Antimaka s.f.: nome immaginario composto da anti (contro) e mache (battaglia). Evoca una figura mitologica che ripudia la guerra, lottando per la pace e la giustizia.

USA

USA: laboratorio del nuovo autoritarismo

Steven Levitsky, noto politologo di Harvard, analizza la seconda amministrazione Trump come esempio di “autoritarismo competitivo”: una forma di regime che mantiene le apparenze democratiche, ma ne svuota la sostanza. Il cuore del progetto è il controllo diretto dell’apparato statale da parte del presidente, attraverso licenziamenti mirati, repressione selettiva e pressioni su media, le università, la giustizia e le imprese. L’obiettivo non è un golpe tradizionale, ma la neutralizzazione della democrazia dall’interno, sostituendo la separazione dei poteri con una catena di comando personale. Il risultato è una democrazia formale, ma priva di contrappesi. E dunque illiberale. La sfida, avverte Levitsky, è riconoscere e fermare questo processo prima che sia troppo tardi.

Oltre il confine. Una vita tra l’America, l’esilio e il ritorno

Nel 2015, dopo 22 anni da immigrata senza documenti negli Stati Uniti, l'autrice - Jill Damatac che scrive sul New York Times - si auto-deporta nelle Filippine, lasciando il Paese che l'ha cresciuta. Grazie al matrimonio con un cittadino britannico, ricostruisce la sua vita nel Regno Unito, conseguendo due lauree e ottenendo la cittadinanza. Nel 2025, scaduto il divieto decennale di reingresso negli USA, ottiene un visto e torna in America, ma il ritorno è segnato da senso di colpa e nuove consapevolezze sulla sua identità e sul sistema migratorio.

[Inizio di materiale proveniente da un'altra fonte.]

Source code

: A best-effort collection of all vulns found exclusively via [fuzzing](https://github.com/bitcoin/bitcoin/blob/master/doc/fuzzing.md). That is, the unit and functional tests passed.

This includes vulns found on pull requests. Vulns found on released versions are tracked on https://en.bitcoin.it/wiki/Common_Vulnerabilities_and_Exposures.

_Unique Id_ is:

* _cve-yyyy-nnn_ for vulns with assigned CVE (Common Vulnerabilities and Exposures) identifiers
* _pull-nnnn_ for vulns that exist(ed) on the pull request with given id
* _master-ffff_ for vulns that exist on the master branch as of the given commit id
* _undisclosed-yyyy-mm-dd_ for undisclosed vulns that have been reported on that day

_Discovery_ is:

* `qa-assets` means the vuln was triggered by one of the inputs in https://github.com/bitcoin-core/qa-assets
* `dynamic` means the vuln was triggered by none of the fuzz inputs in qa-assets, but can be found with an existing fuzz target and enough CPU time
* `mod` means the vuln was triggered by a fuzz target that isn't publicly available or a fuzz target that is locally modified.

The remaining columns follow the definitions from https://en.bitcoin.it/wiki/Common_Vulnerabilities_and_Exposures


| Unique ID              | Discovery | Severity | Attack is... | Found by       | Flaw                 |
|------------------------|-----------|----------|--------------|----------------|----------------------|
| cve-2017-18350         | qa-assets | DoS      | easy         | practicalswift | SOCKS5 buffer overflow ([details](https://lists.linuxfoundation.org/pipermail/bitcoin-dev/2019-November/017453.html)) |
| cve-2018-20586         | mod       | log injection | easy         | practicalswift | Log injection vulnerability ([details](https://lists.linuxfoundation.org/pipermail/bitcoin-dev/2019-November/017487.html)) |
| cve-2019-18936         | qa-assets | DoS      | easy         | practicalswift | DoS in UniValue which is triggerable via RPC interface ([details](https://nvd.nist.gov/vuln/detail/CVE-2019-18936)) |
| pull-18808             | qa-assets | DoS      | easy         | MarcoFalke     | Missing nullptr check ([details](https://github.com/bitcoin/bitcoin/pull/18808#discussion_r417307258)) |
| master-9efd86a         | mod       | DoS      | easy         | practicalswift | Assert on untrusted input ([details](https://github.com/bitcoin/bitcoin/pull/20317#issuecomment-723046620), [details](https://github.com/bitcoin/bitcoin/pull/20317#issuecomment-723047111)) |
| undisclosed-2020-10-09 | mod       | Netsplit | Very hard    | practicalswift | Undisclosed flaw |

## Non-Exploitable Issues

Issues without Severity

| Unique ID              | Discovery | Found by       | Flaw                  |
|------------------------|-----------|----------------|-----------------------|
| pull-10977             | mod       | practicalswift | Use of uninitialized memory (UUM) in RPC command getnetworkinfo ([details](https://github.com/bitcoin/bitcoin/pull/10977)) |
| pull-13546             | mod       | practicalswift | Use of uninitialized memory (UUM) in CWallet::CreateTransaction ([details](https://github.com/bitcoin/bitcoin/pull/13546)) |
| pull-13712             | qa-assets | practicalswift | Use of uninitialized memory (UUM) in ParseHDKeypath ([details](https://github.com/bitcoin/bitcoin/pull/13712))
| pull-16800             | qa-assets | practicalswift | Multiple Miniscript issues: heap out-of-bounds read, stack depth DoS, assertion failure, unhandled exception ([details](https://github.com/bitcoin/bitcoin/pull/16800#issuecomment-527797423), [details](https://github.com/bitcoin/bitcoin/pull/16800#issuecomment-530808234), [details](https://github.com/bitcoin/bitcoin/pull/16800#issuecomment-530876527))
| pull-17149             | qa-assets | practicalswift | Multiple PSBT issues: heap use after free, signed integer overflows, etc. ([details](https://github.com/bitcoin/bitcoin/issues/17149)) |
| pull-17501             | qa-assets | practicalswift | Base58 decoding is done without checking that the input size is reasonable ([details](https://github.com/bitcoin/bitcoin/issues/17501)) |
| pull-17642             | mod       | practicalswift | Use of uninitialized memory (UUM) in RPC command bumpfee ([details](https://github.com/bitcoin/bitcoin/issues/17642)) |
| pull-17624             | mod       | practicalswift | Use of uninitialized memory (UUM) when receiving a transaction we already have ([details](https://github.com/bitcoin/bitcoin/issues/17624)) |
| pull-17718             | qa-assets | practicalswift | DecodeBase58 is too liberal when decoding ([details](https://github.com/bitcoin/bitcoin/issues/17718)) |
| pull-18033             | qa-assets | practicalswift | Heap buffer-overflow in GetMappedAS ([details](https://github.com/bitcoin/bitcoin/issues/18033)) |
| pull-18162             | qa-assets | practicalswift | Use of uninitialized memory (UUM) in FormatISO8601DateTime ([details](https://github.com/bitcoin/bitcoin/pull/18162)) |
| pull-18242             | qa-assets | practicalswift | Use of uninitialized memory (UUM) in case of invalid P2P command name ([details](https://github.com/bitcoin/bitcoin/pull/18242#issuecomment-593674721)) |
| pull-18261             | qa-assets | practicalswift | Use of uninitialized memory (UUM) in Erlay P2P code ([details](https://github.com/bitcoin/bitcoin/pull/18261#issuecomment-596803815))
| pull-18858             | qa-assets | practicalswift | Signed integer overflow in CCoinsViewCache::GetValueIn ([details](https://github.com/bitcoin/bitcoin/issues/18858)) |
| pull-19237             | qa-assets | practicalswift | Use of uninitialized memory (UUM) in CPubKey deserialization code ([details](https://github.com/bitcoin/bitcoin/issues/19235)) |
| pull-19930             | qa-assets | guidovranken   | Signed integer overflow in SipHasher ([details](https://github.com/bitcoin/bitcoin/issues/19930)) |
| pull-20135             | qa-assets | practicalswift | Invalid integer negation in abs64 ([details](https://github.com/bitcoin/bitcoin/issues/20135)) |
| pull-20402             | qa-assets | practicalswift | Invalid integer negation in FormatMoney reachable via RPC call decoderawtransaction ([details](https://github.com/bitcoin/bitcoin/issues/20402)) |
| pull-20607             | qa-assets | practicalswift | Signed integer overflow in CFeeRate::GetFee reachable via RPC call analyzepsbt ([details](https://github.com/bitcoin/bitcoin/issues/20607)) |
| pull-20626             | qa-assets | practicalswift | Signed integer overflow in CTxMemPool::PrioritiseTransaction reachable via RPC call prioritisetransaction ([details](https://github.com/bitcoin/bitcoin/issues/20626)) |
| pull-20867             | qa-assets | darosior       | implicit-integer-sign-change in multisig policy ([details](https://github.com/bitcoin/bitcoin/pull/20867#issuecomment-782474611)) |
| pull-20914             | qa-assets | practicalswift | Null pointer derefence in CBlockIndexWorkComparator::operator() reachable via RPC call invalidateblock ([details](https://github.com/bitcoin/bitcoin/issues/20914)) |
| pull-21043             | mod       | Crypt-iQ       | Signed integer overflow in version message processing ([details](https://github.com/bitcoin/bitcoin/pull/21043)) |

Il tecnopopulismo che vuole ridefinire l'America

Un articolo di Mauro Magatti sul Corriere della Sera analizza l’ascesa del tecnopopulismo nichilista negli USA, una sintesi tra populismo, potere tecnologico e religione. L’alleanza tra Trump e i giganti della tecnologia promuove un’ideologia libertaria senza regole e distrugge la nozione stessa di verità. Il vuoto nichilista viene riempito dalla “teologia della prosperità”, che giustifica le disuguaglianze sociali sostenendo che la ricchezza economica è un segno del favore divino mentre la povertà segnala una fede insufficiente. Alla democrazia si sostituisce così un nuovo populismo, basato sulla manipolazione tecnologica del consenso e sulla giustificazione religiosa di una società classista.

Oligarchia made in U.S.A.

Per decenni, scrive Fabio Pavesi su Domani, il mondo occidentale ha stigmatizzato e denigrato il ruolo e le funzioni delle oligarchie finanziarie sorte nei Paesi dell’ex blocco sovietico. Un intreccio colossale con il potere autocratico che ha favorito la crescita del potere oligarchico finanziario spesso opaco e ambiguo. Un mondo corrotto e dominato dall’accumulo di ricchezze e potere nelle mani di una casta di eletti. Come in una paradossale nemesi storica, tocca ora all’economia di mercato del Paese del turbo liberismo soggiogarsi al nuovo modello di feudalesimo finanziario.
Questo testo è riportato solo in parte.